As we reflect on 2022 and look forward to 2023, what meaning are we teasing out of the year behind? And how does that shape our expectations for the year ahead?

2022 has been a tale of two cities for us—”the best of times and the worst of times.”

Annus mirabilis–Helping a new friend recover her trust in Jesus. One of our best-ever Women’s Bible studies (thank you Kristi McLelland).  A new walk-in shower with a bench. Absolute bucket list moments—circling the DC tidal basin in cherry blossom prime time, celebrating Jack’s retirement in the shadow of Florence’s breathtaking Duomo, worshipping in wonder in Gaudi’s astonishing Sagrada Familia basilica in Barcelona. Celebrating my mom’s 90th birthday.

Annus horribilis–We began the year with five in our small family: Jack and me, my Mom, our son and his wife.  In August, Mom died. In October, our heartbroken son told us he was getting divorced…

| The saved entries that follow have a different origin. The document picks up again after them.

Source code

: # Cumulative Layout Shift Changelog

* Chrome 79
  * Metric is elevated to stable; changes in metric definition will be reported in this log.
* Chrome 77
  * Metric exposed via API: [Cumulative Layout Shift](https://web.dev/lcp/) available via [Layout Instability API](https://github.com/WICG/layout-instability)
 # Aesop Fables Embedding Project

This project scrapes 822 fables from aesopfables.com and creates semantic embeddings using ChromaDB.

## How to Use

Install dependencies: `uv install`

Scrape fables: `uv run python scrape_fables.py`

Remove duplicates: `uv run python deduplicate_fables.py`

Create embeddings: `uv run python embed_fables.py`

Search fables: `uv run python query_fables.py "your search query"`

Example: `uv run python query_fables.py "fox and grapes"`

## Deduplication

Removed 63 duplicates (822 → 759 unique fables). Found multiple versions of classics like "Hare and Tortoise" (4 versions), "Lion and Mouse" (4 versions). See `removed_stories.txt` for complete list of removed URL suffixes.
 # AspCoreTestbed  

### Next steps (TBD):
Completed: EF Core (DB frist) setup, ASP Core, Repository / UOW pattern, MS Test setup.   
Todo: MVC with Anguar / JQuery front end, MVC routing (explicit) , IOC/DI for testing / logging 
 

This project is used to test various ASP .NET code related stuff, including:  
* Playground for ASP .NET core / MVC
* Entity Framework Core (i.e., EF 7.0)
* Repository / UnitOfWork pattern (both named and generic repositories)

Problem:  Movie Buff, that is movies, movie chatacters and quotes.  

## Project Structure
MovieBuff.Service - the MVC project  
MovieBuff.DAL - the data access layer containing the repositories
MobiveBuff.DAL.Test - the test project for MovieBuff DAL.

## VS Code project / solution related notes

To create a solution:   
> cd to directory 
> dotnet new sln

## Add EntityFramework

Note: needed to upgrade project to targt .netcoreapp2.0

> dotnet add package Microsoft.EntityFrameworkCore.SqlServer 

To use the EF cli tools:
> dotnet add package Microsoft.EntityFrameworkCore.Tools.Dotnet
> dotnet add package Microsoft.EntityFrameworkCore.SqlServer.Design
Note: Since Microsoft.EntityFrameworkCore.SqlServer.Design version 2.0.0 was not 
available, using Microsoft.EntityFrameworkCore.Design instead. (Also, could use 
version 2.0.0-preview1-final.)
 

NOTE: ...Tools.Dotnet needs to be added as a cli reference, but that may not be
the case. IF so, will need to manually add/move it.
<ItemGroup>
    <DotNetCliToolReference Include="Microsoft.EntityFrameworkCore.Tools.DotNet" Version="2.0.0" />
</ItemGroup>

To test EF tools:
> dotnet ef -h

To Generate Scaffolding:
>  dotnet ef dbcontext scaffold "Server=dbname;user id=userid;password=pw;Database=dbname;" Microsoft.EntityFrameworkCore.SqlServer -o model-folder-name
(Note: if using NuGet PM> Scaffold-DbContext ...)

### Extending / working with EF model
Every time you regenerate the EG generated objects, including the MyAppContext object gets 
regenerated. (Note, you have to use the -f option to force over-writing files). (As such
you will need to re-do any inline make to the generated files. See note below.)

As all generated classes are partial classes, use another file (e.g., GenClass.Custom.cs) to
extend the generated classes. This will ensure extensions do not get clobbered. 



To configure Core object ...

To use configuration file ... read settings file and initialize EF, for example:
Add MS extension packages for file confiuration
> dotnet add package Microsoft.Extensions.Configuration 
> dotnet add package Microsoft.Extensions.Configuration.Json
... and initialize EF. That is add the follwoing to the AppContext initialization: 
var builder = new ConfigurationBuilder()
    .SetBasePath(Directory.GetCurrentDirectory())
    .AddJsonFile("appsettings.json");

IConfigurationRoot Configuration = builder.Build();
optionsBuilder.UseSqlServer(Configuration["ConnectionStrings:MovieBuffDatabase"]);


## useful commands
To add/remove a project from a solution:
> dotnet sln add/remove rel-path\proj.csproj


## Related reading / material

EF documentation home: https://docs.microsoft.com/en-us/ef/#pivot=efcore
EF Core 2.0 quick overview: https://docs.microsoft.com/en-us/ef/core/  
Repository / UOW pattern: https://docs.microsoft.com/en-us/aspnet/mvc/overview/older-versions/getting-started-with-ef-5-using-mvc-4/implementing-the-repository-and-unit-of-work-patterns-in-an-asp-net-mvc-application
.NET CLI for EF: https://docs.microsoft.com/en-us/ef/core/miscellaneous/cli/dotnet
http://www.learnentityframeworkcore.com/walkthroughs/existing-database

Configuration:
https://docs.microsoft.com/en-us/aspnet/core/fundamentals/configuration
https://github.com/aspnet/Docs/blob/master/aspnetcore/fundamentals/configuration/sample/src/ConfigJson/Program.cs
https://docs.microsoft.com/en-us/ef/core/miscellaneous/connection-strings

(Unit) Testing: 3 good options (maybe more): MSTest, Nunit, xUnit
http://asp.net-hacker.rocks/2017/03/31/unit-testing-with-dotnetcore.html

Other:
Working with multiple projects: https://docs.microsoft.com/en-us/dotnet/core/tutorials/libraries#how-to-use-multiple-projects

”…it was the season of Light, it was the season of Darkness, it was the spring of hope, it was the winter of despair…” Perhaps many of you, like me, just celebrated your first Christmas without someone dear to you. There is no loss like it—those daily conversations that break off suddenly leaving you feeling more and more distant as the months go by. The plans already made for Christmas fall apart. In some ways divorce is even harder—I can fondly enjoy Mom’s pictures around the house. Taking down wedding portraits of my son and dil gutted me.

And yet, I experienced perhaps the greatest joy, not in the midst of the best of times, but as I watched God transform the horribilis into the mirabilis. If we watch carefully, we can see what God is doing for us as he shepherds us through heartbreaks and disruptions, and, as in our story, even in the Valley of the Shadow of my Mom’s death. Whatever he is up to, he is keeping two promises:

First promise: God is always way out ahead of us “making a way in the wilderness and rivers in the desert”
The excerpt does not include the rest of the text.